In my experience, it's fairly common for annual raises to be prorated based on the portion of the year you were in whatever your current position is. So, for instance, if you get a promotion halfway through the year, you expect your annual increase at the end of that year to be half as big. Many employers bake-in a partial annual increase when doing promotions partway through a year. In your case, the job-title based promotion may have only been worth 4%, and you got 6% because they were giving you the promotion's 4%, and a partial-year annual increase of 2%. Then when you finished the second part of the year, you got another partial-year annual increase to bring you fully up to par.

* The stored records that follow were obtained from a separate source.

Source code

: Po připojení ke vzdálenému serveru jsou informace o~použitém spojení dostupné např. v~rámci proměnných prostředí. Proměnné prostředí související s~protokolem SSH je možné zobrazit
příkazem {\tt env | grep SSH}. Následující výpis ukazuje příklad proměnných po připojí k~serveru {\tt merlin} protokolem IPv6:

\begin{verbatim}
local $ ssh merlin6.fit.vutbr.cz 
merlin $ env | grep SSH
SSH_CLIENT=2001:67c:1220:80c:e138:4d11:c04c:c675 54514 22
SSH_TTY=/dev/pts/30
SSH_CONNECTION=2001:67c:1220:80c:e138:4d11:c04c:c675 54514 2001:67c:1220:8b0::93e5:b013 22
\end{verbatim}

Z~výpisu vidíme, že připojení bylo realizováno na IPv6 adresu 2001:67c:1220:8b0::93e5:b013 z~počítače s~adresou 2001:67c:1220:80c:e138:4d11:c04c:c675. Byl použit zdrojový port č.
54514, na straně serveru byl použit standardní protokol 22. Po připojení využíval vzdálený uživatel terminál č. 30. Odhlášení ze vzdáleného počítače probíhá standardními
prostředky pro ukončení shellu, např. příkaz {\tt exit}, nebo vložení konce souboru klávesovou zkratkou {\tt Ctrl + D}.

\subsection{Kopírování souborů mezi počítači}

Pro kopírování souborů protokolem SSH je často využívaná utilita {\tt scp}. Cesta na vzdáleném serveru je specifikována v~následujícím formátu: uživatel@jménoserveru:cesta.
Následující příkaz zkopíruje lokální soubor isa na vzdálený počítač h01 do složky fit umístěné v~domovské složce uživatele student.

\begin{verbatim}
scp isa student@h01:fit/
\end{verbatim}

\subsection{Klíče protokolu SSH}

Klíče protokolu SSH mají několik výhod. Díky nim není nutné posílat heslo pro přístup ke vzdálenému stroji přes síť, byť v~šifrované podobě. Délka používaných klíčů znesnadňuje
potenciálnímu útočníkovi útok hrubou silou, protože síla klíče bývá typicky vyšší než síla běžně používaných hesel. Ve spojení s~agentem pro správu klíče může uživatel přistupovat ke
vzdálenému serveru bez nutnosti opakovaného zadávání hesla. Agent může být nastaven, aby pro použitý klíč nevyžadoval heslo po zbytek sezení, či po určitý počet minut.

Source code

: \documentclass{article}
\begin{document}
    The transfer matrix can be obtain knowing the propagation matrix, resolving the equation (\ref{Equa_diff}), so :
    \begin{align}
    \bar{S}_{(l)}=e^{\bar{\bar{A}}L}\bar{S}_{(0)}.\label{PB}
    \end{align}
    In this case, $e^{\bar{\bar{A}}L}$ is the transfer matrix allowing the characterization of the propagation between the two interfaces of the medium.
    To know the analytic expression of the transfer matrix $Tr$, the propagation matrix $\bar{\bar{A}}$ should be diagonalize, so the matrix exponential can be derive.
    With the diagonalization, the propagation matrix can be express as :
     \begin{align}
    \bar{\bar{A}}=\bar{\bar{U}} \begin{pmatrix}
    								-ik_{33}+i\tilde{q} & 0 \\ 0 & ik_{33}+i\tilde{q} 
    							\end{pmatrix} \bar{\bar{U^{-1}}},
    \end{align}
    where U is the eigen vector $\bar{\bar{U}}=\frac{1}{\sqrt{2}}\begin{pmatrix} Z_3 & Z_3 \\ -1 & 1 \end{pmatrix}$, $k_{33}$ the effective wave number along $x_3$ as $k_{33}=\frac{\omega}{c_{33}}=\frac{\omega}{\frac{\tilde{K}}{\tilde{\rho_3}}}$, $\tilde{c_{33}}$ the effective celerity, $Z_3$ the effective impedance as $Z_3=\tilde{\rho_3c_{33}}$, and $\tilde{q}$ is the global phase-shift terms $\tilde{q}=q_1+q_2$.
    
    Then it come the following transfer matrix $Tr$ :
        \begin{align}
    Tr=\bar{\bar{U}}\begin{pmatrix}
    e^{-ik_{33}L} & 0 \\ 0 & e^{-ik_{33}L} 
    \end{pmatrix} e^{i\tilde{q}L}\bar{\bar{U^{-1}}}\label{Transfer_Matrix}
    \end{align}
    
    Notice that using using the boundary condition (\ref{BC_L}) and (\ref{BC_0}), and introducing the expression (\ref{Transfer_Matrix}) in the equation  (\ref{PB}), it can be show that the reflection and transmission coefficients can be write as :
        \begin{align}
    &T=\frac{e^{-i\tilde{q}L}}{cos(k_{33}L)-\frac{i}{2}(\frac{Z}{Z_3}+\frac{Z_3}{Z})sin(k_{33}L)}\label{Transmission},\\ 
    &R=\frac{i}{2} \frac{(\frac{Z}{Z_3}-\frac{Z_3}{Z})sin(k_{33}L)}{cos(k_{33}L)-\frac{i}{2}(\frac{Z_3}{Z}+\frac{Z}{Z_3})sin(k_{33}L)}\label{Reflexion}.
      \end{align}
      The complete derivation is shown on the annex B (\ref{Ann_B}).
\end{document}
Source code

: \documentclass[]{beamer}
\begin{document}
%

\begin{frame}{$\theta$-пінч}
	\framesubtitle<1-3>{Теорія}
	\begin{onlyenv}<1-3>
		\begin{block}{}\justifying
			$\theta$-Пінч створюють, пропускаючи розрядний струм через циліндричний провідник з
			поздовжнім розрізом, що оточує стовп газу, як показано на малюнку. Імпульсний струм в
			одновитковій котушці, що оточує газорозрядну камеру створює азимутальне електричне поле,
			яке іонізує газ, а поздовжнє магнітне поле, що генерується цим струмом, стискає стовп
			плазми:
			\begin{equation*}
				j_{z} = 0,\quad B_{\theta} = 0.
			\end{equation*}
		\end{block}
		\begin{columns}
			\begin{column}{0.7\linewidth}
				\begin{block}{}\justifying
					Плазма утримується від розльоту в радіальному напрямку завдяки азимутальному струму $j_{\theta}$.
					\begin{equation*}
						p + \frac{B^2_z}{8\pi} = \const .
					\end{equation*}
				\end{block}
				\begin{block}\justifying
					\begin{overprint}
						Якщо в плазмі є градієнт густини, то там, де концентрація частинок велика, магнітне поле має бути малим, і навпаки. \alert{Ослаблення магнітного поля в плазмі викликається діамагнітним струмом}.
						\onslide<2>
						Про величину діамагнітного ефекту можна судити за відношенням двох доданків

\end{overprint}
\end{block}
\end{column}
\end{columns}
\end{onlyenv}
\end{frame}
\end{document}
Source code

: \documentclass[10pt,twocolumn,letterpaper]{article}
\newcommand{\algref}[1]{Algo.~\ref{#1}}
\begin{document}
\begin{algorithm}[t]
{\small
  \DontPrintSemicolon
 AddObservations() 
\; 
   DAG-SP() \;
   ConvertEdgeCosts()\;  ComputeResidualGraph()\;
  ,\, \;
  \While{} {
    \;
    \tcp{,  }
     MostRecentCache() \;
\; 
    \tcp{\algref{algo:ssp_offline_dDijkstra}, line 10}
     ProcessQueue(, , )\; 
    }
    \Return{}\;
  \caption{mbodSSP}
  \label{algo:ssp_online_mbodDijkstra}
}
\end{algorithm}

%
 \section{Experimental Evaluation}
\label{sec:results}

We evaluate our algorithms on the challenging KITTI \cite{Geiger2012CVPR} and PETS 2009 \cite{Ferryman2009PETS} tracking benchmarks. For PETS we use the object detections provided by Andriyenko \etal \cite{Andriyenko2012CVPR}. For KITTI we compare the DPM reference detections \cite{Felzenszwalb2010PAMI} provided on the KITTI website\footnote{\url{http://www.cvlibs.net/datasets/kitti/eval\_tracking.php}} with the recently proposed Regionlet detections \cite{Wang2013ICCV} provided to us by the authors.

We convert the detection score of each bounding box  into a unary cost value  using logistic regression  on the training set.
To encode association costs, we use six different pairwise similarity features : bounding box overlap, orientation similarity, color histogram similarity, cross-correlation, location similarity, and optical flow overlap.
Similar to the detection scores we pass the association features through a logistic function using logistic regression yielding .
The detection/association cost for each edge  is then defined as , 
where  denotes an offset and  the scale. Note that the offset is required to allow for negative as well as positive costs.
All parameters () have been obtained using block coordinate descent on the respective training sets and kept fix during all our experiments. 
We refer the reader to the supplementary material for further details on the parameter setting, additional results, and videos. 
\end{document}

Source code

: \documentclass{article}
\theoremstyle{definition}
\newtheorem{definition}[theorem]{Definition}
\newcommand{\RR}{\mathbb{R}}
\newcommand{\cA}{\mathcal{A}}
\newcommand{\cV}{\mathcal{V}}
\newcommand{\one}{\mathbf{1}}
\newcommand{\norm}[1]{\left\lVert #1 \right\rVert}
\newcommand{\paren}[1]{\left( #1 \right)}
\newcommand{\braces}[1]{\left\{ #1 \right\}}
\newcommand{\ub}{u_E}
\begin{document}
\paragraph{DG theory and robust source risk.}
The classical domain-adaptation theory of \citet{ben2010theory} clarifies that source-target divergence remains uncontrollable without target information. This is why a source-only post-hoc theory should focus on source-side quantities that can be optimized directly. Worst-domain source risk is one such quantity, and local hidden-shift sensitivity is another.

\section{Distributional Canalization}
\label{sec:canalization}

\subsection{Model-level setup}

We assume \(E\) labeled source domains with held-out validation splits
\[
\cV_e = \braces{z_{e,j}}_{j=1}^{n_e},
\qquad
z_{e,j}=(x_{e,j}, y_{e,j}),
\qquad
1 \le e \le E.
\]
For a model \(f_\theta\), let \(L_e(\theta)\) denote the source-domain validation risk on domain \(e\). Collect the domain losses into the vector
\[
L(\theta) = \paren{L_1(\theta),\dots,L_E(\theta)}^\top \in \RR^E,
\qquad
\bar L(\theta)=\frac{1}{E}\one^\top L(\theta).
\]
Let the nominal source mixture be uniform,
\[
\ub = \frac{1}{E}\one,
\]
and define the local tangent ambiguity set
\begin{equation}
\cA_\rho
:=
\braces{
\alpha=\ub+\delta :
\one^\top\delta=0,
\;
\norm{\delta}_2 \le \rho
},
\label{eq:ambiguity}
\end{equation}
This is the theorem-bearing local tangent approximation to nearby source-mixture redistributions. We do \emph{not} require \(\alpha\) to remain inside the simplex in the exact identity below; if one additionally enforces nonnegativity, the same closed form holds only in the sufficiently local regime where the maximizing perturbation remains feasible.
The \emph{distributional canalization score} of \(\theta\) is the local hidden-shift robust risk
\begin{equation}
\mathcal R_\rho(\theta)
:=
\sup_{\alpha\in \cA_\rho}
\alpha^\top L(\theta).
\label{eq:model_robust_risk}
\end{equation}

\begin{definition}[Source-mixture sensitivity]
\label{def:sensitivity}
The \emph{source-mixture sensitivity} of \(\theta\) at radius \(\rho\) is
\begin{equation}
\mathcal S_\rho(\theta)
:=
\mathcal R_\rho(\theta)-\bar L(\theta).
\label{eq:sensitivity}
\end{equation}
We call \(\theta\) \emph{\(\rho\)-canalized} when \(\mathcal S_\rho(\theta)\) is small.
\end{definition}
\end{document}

In addition, some employers scale annual increases based on where you are in a given position's pay grade. For instance, my current employer reduces increases for people that are over the midpoint of their grade. This essentially helps normalize pay among employees that are supposed to be "equivalent" (in the same grade) over the long run.
So, in essence, I don't see this behavior as unusual. But, of course, these rules I have observed may or may not play into your specific situation. So, that said, it seems you have to decide if you feel you are currently underpaid. If so, you should follow the standard advice for discussing such a situation:
- First, do your research. Determine what specific skills or accomplishments of yours feel the most valuable. Tie those skills to your job position (literally, reference your job description if you have one). Be ready to show that you are "worth" a certain amount.
- Second, make sure you understand the rules. Some employers are very tight lipped about how raise decisions are made, and some employers don't actually have any rules and just make things up as they go. But many employers have specific and detailed guidelines to help managers make decisions about raises. Talk to your manager about whether or not your employer has guidelines, and express that you are interested in understanding them. Many managers will be glad to share, because sharing the rules takes the pressure off everyone.
- Third, once you understand your own value and you understand the rules for how decisions about raises are made, tie the two together if possible, and ask for an additional increase. For instance, if annual increases are scaled according to performance reviews, talk through your review and why you feel it justifies a higher number. Or take whatever other path you are presented with based on the first two points.
The key to making your case for a raise is understanding the system you're working in, and making a clear argument for your own personal value. Ideally, salaries are based directly on an employee's contributions and value. Good employers understand that and will make decisions accordingly, if presented with the right argument.